Really? You think Windows 10 Mobile and the 950 are a bright spot?

Microsoft has flushed it's mobile OS 3 times in the last 7 years. Twice, Microsoft attacked its own early adopter user and developer base: killing off WP7 (fucking over users) and WP8 (fucking over developers). Both Android and iOS have supported wireless displays and keyboards, with Android also supporting mice.

So now they're shipping Windows 10 Mobile. Have you seen how buggy it runs? Have you seen how gutted the core apps are? What the hell has happened since WP7? I don't mind running beta software but even I reverted to WP8 on my 640. I honestly cannot fathom who in Microsoft thinks that W10 Mobile is ready to ship.

What's the point of Continuum? What's the use case for someone having to connect their phone to a display, bringing with them a keyboard and mouse? If you need to be productive on the road, you use a laptop. Need to display something on a TV? Like I wrote earlier, iOS and Android support wireless display. Being able to transition an app from device to device sounds useful, but what app do I need to do that? Most of the apps I use sync to my other devices already (tabs from the browser, netflix for videos, google play for my music.)

iOS Continuity is a far more useful feature. You sit down next to your computer or laptop and receive all your notifications on the bigger display. No dialogue screens, no physical connections. Just a seamless transition: your computer has phone features.

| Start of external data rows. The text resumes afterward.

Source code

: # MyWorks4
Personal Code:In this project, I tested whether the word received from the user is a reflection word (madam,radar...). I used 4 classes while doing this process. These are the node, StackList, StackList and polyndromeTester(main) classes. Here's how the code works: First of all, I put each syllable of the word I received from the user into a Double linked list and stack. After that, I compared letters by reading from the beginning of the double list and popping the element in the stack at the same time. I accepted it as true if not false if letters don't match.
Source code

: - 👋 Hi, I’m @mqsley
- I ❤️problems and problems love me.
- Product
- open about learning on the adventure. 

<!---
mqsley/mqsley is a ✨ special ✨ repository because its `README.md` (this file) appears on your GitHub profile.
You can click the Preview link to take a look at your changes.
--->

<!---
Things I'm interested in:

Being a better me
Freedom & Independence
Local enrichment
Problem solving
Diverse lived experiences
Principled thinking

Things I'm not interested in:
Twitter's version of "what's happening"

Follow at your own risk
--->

And with regards to the 950. This is what Microsoft did to Nokia? Less impressive camera (since the PureView 808), regressive design (since the Lumia 700), complete lack of colors, and, and asking price of $600 USD for specs you can currently get for $300 or less (far less if you look at the Asus ZenPhone 2 and LG G3).

 

7 years later: dwindling user base, zero support by other manufacturers and an OS that is almost up to feature parity with iOS and Android.

 

And this rant is from someone who loved the Metro design language. Someone who bought a new Lumia  nearly every year because the phones were genuinely awesome, with competitive features and an OS that was on the cusp of becoming great. Someone who acted like a fucking marketer every time he was asked "oh, what phone is that?"